SELLING VALUE
Keeping Prospects Hot
By Tamar Love

Successful independent insurance agents and brokers have long understood the importance of building a strong relationship with their customers. Because insurance pricing is somewhat standard across the industry, a good client relationship can sometimes mean the difference between keeping a customer and losing him to a name-brand insurance corporation.

However, with more agents turning independent, the power of strong client relationships is no longer enough to differentiate agents from one another. Why should customers keep coming back to one agent when he can find the same pricing and service from another?

Agents need to sell more than price; they need to sell value. By effectively leveraging value-added services, marketing strategies and technological resources, agents and brokers can differentiate their selling propositions and create enduring businesses relationships.

Value-Added Resources

Standout agents and brokers don't just provide a good policy; they also offer value, delivering support throughout a policy's lifetime. Try combining forces with the insurer to provide the following value-added resources:

  • Improved Customer Support: Steer your clients toward carriers that offer dedicated customer support, automated certificate generation and other conveniences. You don't want the client relationship to break down because of poor insurer service.
  • Personal Service: Post-loss, hire a claims consultant to represent the client throughout the claim process, which will eliminate much of the frustration clients often experience when forced to deal with multiple claims representatives.
  • Intimate Knowledge: An insurer is too far removed from a particular insured to implement loss measures on an operational level. Agents and brokers, on the other hand, know their clients well and can recommend services tailored to their clients' specific needs.
  • Better Tools: Agents and brokers can work with the carrier, as well as consultants, to provide their clients with behavior-based tools that mitigate risk. This includes everything from up-to-date employee applications and background checks to advising clients to reduce concentrations of risk, which is especially important in light of new terrorism-associated risks.

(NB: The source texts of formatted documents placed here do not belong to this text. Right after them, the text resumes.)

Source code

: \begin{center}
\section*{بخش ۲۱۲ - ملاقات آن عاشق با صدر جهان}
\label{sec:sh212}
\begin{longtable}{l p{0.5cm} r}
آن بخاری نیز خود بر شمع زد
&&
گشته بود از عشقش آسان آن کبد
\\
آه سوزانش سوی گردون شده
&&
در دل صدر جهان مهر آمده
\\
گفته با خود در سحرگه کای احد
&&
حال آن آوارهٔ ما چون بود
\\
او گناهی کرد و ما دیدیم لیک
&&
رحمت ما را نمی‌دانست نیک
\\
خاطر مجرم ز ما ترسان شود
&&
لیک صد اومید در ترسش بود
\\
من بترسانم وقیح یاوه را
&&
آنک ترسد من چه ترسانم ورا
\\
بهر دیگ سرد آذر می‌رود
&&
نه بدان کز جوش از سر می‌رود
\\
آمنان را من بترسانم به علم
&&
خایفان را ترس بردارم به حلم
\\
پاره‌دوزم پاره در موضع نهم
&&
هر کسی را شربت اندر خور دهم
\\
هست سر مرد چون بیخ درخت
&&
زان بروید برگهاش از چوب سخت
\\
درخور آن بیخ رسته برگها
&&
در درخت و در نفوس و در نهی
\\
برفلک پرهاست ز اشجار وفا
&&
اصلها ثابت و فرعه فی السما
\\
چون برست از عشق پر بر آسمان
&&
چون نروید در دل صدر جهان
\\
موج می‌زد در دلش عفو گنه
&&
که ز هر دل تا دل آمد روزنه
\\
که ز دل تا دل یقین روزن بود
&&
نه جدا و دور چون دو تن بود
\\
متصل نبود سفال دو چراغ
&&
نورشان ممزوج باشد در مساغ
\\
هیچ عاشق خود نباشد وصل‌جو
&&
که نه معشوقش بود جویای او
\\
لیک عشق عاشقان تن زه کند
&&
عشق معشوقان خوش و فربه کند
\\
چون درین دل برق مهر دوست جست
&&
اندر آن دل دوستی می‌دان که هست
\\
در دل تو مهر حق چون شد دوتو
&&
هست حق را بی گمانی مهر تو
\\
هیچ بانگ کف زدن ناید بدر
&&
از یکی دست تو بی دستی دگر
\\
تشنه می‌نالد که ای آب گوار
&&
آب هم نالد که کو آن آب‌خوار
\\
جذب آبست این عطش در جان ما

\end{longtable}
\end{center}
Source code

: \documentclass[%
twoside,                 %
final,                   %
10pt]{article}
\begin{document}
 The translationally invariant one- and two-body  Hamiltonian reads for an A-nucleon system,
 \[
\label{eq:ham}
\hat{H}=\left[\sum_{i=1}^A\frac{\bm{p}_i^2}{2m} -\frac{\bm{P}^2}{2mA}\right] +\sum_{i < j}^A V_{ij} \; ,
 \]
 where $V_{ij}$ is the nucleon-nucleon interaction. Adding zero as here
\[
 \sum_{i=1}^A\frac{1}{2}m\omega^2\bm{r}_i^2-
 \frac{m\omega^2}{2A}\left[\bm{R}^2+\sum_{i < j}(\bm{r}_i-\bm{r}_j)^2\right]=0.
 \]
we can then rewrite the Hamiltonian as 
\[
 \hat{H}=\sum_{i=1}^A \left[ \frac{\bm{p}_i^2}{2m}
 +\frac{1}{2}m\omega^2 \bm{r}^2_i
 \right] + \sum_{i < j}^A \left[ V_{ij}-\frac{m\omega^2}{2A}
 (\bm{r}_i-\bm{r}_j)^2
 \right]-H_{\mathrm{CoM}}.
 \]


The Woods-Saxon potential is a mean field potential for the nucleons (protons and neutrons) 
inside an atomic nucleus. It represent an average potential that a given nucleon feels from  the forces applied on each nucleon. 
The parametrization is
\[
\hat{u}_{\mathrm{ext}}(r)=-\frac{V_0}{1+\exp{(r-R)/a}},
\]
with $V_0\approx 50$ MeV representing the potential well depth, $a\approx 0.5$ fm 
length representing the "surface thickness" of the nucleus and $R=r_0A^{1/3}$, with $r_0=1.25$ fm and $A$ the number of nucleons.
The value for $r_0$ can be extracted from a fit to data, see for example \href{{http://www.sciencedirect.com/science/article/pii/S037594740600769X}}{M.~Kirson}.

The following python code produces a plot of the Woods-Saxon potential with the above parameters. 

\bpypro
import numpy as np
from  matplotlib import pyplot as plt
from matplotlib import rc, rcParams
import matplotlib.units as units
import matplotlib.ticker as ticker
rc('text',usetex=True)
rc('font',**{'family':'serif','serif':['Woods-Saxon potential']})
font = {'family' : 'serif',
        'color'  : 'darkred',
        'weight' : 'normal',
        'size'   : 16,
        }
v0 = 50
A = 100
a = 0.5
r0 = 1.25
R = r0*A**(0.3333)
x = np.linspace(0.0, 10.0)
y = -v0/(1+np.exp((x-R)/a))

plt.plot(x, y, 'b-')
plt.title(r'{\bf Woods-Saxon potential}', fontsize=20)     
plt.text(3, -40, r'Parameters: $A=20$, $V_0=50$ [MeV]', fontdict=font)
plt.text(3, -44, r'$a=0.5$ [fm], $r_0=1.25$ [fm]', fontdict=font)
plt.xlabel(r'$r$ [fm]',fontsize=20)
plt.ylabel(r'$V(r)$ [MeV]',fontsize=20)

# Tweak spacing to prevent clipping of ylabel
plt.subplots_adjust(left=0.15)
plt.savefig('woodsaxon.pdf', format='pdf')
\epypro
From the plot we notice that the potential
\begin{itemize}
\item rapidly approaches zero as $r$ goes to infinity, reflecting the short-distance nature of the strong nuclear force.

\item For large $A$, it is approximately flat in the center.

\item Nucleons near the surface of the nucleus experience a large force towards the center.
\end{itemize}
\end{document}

These additional services may seem small, but they can mean the difference between a satisfied one-time customer and a customer who returns for all their subsequent insurance needs.

Market Strategies

With the high number of companies that have exited the property-casualty market or reduced their exposure, remaining insurers are implementing more diligent underwriting practices: just as the insured wants a reliable and financially solid company, insurers are seeking quality risks. Because an agent enjoys the unique position of knowing both the client and the insurance market, he or she can position the client's account in the market to optimize deal structures.

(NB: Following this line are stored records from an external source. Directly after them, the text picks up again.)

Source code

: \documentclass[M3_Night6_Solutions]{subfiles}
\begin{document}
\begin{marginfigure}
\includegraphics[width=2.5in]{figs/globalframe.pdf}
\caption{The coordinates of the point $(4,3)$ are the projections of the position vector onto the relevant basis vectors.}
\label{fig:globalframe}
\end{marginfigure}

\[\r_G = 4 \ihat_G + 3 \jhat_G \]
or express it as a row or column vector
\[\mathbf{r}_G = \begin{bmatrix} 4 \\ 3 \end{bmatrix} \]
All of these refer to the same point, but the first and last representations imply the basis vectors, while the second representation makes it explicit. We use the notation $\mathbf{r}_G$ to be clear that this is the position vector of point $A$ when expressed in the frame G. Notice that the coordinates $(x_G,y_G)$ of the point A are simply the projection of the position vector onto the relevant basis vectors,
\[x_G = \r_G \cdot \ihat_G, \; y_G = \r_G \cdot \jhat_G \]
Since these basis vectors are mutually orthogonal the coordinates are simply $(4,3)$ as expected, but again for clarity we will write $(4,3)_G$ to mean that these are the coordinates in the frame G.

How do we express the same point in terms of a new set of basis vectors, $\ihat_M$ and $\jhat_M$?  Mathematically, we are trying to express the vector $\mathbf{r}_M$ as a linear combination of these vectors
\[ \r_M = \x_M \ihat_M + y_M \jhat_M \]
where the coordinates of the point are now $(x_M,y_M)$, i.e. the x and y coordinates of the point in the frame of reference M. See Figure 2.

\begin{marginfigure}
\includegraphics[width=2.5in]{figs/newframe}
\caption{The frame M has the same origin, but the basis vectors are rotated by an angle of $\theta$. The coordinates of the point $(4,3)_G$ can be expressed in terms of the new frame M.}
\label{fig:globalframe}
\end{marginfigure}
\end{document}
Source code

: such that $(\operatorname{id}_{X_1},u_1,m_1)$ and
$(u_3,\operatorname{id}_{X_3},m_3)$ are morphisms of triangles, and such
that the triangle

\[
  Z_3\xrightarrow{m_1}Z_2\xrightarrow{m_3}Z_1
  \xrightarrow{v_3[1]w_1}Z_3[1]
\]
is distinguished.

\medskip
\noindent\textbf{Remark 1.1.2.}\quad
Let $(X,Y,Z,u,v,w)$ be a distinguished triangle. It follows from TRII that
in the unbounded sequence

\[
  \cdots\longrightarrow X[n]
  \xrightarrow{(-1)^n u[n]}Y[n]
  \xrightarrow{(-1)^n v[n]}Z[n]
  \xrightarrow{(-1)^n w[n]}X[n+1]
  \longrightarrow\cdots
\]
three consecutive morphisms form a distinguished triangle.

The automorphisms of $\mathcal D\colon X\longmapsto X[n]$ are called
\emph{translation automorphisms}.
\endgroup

In some situations, a broker may face a potential or even a return client with a difficult risk to place. But what the broker might know, which is not immediately obvious in a submission, is that the losses were anomalous, their cause has been remedied or the exposures are well controlled. In other words, the client is no longer a risk in person, even if he seems one on paper.

If the agent has a good relationship with a particular carrier, he may be able to work with that carrier to create a deal structure that comes to terms with that particular risk. The smart broker then can leverage his or her place in the market and turn what seems like a bad risk into a satisfied client.

Technology

In the last few years, as technology becomes more prevalent, many companies have capitalized on technology to automate and depersonalize customer relationships. The savvy agent knows, however, that technology should not be used to replace service, but to augment value.

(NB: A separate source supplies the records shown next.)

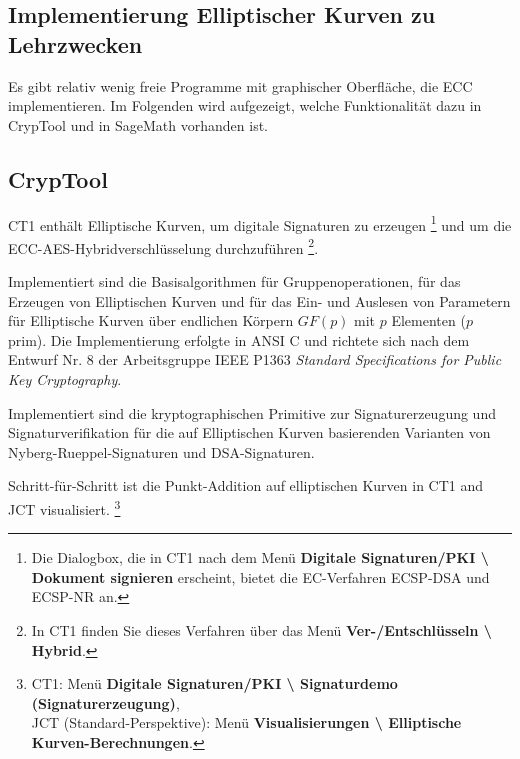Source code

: \begin{refsegment}
\section{Implementierung Elliptischer Kurven zu Lehrzwecken}
\label{ec:Implementing-for-Education}

Es gibt relativ wenig freie Programme mit graphischer Oberfläche, die ECC implementieren.
Im Folgenden wird aufgezeigt, welche Funktionalität
dazu in CrypTool und in SageMath vorhanden ist.


\subsection{CrypTool}

CT1 enthält Elliptische Kurven, um digitale Signaturen zu erzeugen%
\footnote{%
Die Dialogbox, die in CT1 nach dem Menü
\textbf{Digitale Signaturen/PKI \textbackslash{} Dokument signieren} erscheint,
bietet die EC-Verfahren ECSP-DSA und ECSP-NR an.
} und um die ECC-AES-Hybridverschlüsselung durchzuführen%
\footnote{%
In CT1 finden Sie dieses Verfahren über das Menü
\textbf{Ver-/Entschlüsseln \textbackslash{} Hybrid}.
}.

Implementiert sind die Basisalgorithmen für Gruppenoperationen, für das
Erzeugen von Elliptischen Kurven und für das Ein- und Auslesen von
Parametern für Elliptische Kurven über endlichen Körpern $GF(p)$
mit $p$ Elementen ($p$ prim). Die Implementierung erfolgte in
ANSI C und richtete sich nach dem Entwurf Nr. 8 der Arbeitsgruppe
IEEE P1363 {\em Standard Specifications for Public Key Cryptography}.

Implementiert sind die kryptographischen Primitive zur Signaturerzeugung
und Signaturverifikation für die auf Elliptischen Kurven basierenden
Varianten von Nyberg-Rueppel-Signaturen und  DSA-Signaturen.

Schritt-für-Schritt ist die Punkt-Addition auf elliptischen Kurven
in CT1 and JCT visualisiert.%
\footnote{%
  CT1: Menü \textbf{Digitale Signaturen/PKI \textbackslash{} Signaturdemo
  (Signaturerzeugung)},\\
  JCT (Standard-Perspektive): Menü \textbf{Visualisierungen \textbackslash{}
  Elliptische Kurven-Berechnungen}.
}



\end{refsegment}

Technology can save time, but it can also help brokers and agents know their customers and provide better service.

  • Transmit Information: Today's technology allows for ready access to critical information about potential clients and the insurance market. Use web-bases systems to access information on a potential client and create pre-qualified leads in order to save time, money and crucial resources.
  • Stay Informed: Technology allows producers to stay abreast of the latest information about exposures, such as new or pending legislation, new case law and regulatory changes, for example. By keeping your clients informed about new developments, you become a source of key information.
  • Manage Communication: Contact management software allows agents to maintain important client relationships while building new ones. Use software such as Microsoft Outlook, FileMaker Pro or ACT! to build client relations, track and send email, manage phone calls and to keep positive lines of communication open.

Agents and brokers need to remember that today's market is more competitive than it has been in decades. Successful producers take advantage of the resources available to them and leverage market offerings in order to build strong client relations and strong businesses. They sell competitively priced policies and offer excellent service, but they also provide something other agents don't: value.